“A lack of evidence of compelling clinical benefits is a key factor limiting the adoption of commercialized powered robotic knee prostheses into mainstream clinical practice,” write the authors of a new study investigating the clinical effects of the latest generation Össur Power Knee. “Previous studies have demonstrated mixed results, potentially due to a combination of limitations in prosthetic hardware, control algorithms, and testing methodologies.” Their study concluded that the Power Knee can create clinical improvements in walking and sit/stand behaviors compared to passive microprocessor knees, although the effects are sensitive to the user’s mobility level and the Power Knee’s control policy.
Seven people with transfemoral amputations and K3 or K4 mobility levels completed repeated sitting and standing, a stand, walk, sit shuttle test, and fast walking on a treadmill. The researchers tested the Power Knee’s standard control policy and a novel control policy and compared the metrics to those found with the users’ prescribed passive prostheses.
The data indicated that the clinical effects of the Power Knee varied with mobility level and the control policy used. The phase-based controller often produced stronger walking and sit/stand improvements for the higher mobility group compared to the default controller; it also presented a steeper learning curve and reduced walk-to-sit transition speed. The default control policy was perceived as easier to master but was less assistive to the higher mobility group and produced slower sit/stand cycles.
The K3 participants experienced improvements in standing speed inter-limb ground reaction force symmetry and inter-limb peak knee moment symmetry during sit-to-stand tasks relative to their passive prostheses. The K4 participants benefited less in sit/stand but showed improvements while walking, including increased toe clearance, greater early stance knee flexion and, for the novel control policy, a reduced swing-phase peak hip flexion moment.
Neither control policy produced significant benefits in endurance or repeated task performance compared to the passive condition. Sit-to-stand cycle count in the lower mobility group was unchanged, and it was reduced in the higher mobility group with the standard condition. In the shuttle walk test, laps completed by higher mobility users decreased with the novel control policy, and no significant differences were found for lower mobility users. No significant changes in fast walking distance or speed were observed across conditions.

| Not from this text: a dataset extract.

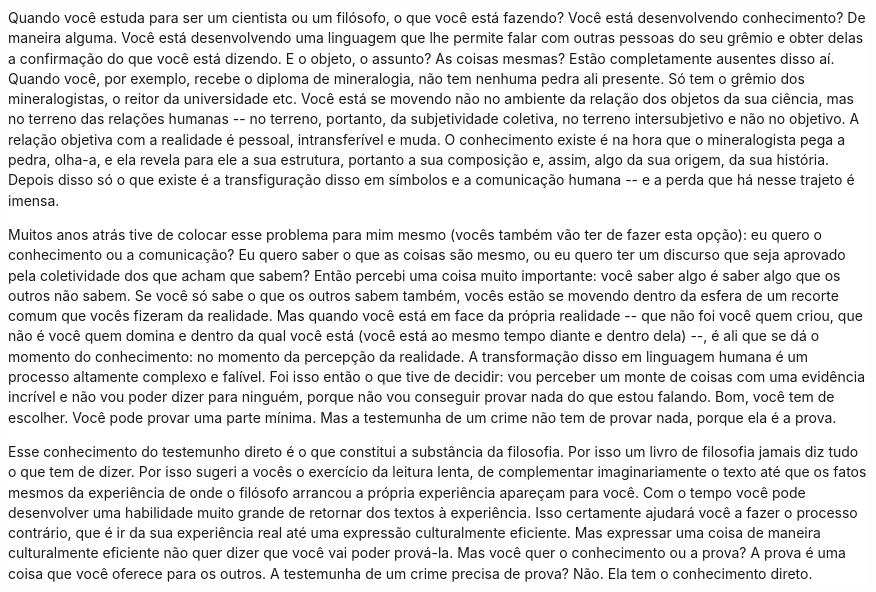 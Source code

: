 Quando você estuda para ser um cientista ou um filósofo, o que você está fazendo? Você está desenvolvendo conhecimento? De maneira alguma. Você está desenvolvendo uma linguagem que lhe permite falar com outras pessoas do seu grêmio e obter delas a confirmação do que você está dizendo. E o objeto, o assunto? As coisas mesmas? Estão completamente ausentes disso aí. Quando você, por exemplo, recebe o diploma de mineralogia, não tem nenhuma pedra ali presente. Só tem o grêmio dos mineralogistas, o reitor da universidade etc. Você está se movendo não no ambiente da relação dos objetos da sua ciência, mas no terreno das relações humanas -- no terreno, portanto, da subjetividade coletiva, no terreno intersubjetivo e não no objetivo. A relação objetiva com a realidade é pessoal, intransferível e muda. O conhecimento existe é na hora que o mineralogista pega a pedra, olha-a, e ela revela para ele a sua estrutura, portanto a sua composição e, assim, algo da sua origem, da sua história. Depois disso só o que existe é a transfiguração disso em símbolos e a comunicação humana -- e a perda que há nesse trajeto é imensa.

Muitos anos atrás tive de colocar esse problema para mim mesmo (vocês também vão ter de fazer esta opção): eu quero o conhecimento ou a comunicação? Eu quero saber o que as coisas são mesmo, ou eu quero ter um discurso que seja aprovado pela coletividade dos que acham que sabem? Então percebi uma coisa muito importante: você saber algo é saber algo que os outros não sabem. Se você só sabe o que os outros sabem também, vocês estão se movendo dentro da esfera de um recorte comum que vocês fizeram da realidade. Mas quando você está em face da própria realidade -- que não foi você quem criou, que não é você quem domina e dentro da qual você está (você está ao mesmo tempo diante e dentro dela) --, é ali que se dá o momento do conhecimento: no momento da percepção da realidade. A transformação disso em linguagem humana é um processo altamente complexo e falível. Foi isso então o que tive de decidir: vou perceber um monte de coisas com uma evidência incrível e não vou poder dizer para ninguém, porque não vou conseguir provar nada do que estou falando. Bom, você tem de escolher. Você pode provar uma parte mínima. Mas a testemunha de um crime não tem de provar nada, porque ela é a prova.

Esse conhecimento do testemunho direto é o que constitui a substância da filosofia. Por isso um livro de filosofia jamais diz tudo o que tem de dizer. Por isso sugeri a vocês o exercício da leitura lenta, de complementar imaginariamente o texto até que os fatos mesmos da experiência de onde o filósofo arrancou a própria experiência apareçam para você. Com o tempo você pode desenvolver uma habilidade muito grande de retornar dos textos à experiência. Isso certamente ajudará você a fazer o processo contrário, que é ir da sua experiência real até uma expressão culturalmente eficiente. Mas expressar uma coisa de maneira culturalmente eficiente não quer dizer que você vai poder prová-la. Mas você quer o conhecimento ou a prova? A prova é uma coisa que você oferece para os outros. A testemunha de um crime precisa de prova? Não. Ela tem o conhecimento direto.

Some negative effects of the Power Knee were also observed, including reduced agility, slower transitions, and thermal limitations, which might be addressed through future control innovations or with more thorough acclimation, according to the authors.
The open-access study, “The clinical effects of the Össur Power Knee with phase-based and default control during sitting, standing, and walking,” was published in the Journal of NeuroEngineering and Rehabilitation.